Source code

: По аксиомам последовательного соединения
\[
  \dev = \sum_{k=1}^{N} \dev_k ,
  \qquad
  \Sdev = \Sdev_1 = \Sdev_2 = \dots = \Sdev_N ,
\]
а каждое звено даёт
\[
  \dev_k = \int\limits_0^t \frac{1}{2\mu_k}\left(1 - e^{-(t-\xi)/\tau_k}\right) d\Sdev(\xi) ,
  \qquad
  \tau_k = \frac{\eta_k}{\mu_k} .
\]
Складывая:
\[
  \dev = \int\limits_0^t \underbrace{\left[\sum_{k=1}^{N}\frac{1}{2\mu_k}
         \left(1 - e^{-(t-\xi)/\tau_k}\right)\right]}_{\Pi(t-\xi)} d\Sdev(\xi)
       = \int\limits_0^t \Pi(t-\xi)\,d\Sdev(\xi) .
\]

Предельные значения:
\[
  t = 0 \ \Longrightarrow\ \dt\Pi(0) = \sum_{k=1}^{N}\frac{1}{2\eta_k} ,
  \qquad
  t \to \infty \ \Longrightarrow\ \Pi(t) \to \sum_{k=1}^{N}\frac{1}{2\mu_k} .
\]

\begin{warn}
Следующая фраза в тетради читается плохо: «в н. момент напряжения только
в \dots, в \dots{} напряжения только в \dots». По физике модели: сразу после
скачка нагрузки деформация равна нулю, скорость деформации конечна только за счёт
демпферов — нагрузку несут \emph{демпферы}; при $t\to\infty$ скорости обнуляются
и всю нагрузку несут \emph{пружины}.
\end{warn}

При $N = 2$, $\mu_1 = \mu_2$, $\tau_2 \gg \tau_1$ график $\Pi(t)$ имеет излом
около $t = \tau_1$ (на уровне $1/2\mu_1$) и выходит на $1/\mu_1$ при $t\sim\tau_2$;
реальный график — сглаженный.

_ _ _

* _Task to complete_: The whole of the data is to be returned with every line intact.

* _Answer to the exercise_:
Source code

: По аксиомам последовательного соединения
\[
  \dev = \sum_{k=1}^{N} \dev_k ,
  \qquad
  \Sdev = \Sdev_1 = \Sdev_2 = \dots = \Sdev_N ,
\]
а каждое звено даёт
\[
  \dev_k = \int\limits_0^t \frac{1}{2\mu_k}\left(1 - e^{-(t-\xi)/\tau_k}\right) d\Sdev(\xi) ,
  \qquad
  \tau_k = \frac{\eta_k}{\mu_k} .
\]
Складывая:
\[
  \dev = \int\limits_0^t \underbrace{\left[\sum_{k=1}^{N}\frac{1}{2\mu_k}
         \left(1 - e^{-(t-\xi)/\tau_k}\right)\right]}_{\Pi(t-\xi)} d\Sdev(\xi)
       = \int\limits_0^t \Pi(t-\xi)\,d\Sdev(\xi) .
\]

Предельные значения:
\[
  t = 0 \ \Longrightarrow\ \dt\Pi(0) = \sum_{k=1}^{N}\frac{1}{2\eta_k} ,
  \qquad
  t \to \infty \ \Longrightarrow\ \Pi(t) \to \sum_{k=1}^{N}\frac{1}{2\mu_k} .
\]

\begin{warn}
Следующая фраза в тетради читается плохо: «в н. момент напряжения только
в \dots, в \dots{} напряжения только в \dots». По физике модели: сразу после
скачка нагрузки деформация равна нулю, скорость деформации конечна только за счёт
демпферов — нагрузку несут \emph{демпферы}; при $t\to\infty$ скорости обнуляются
и всю нагрузку несут \emph{пружины}.
\end{warn}

При $N = 2$, $\mu_1 = \mu_2$, $\tau_2 \gg \tau_1$ график $\Pi(t)$ имеет излом
около $t = \tau_1$ (на уровне $1/2\mu_1$) и выходит на $1/\mu_1$ при $t\sim\tau_2$;
реальный график — сглаженный.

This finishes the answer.